3157 Baker Street in San Francisco's Marina District had a scheduled for Foreclosure Auction on February 18th. Obviously that didn't happen because it is currently listed For-Sale on the San Francisco MLS.

Built in 2007 it had a recorded mortgage of $2,283,000 on April 23, 2007. Tax records show a default date of July 13th 2009.

It was listed for-sale in September 2008 for $5 million. That was probably an unrealistic number even before the financial crisis became national news later that month. It expired that December, and was just re-listed 3 weeks ago by what appears to be the owner of the property. This time at $3,695,000.

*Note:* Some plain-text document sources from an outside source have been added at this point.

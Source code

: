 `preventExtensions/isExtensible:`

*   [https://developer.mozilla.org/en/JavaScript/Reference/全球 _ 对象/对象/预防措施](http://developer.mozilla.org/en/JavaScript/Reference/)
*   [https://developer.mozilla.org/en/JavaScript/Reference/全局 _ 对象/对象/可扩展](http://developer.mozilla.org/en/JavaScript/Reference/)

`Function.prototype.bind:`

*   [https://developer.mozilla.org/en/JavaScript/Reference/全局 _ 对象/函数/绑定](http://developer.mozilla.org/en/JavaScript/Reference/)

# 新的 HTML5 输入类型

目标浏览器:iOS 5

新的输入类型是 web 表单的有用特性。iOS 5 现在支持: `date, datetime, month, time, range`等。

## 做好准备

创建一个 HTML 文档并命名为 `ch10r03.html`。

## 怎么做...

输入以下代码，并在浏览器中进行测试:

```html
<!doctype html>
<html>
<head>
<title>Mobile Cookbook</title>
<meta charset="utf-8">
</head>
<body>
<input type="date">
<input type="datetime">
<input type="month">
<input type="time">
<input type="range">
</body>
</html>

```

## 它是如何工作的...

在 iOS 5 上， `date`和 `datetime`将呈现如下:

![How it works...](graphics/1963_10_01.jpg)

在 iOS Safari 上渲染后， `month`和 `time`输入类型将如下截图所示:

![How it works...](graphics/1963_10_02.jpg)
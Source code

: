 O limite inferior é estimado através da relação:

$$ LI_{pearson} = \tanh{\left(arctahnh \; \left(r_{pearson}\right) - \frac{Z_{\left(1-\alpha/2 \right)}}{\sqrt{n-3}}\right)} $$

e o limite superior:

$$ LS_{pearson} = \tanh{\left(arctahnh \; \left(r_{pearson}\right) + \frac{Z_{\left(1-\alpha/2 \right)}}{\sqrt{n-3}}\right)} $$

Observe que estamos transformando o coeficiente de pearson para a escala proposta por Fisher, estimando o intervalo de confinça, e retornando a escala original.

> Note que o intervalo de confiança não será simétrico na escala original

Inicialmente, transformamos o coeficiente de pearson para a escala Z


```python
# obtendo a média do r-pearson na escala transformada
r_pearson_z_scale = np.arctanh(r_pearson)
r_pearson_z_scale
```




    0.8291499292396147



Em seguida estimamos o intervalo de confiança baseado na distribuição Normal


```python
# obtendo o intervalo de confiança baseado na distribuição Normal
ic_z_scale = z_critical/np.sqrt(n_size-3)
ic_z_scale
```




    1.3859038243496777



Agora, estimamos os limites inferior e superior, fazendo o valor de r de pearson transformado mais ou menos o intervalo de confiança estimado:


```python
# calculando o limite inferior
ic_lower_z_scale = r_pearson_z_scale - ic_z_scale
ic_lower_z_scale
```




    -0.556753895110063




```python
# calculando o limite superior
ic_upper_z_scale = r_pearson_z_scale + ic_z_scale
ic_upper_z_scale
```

The home is 4,000 SqFt, but has no yard. It's also on Richardson - otherwise known as highway 101 - a very loud location nearly 24/7 but especially during rush hour.

In District 7 - Pacific Heights, Cow Hollow, Presidio Heights and the Marina - 5 single family homes have sold since the beginning of the year between $2 million and $5 million. 5 are in contract, and 15 are for-sale. That's a reasonable 6 months of inventory, but over $1,000 per SqFt seems severely over priced. I can't see a family spending over $3 million for a home with no yard and on a street you'd rather not have them crossing very often. And interestingly enough "Former residence to celebrity chef, CEOs, professional athletes". But how many wealthy, single or no-kid pro athletes are there - I hear Tim Lincecum lives in the Marina, but I doubt he wants to spend some of his $23 million on a 4,000 SqFt house on a busy street.

With a loan under $2.3 million, I'd try to get closer to the $2.6 million that 2312 Gough St is asking and walk away with at least a little cash - otherwise I think foreclosure will steal 100% of the equity.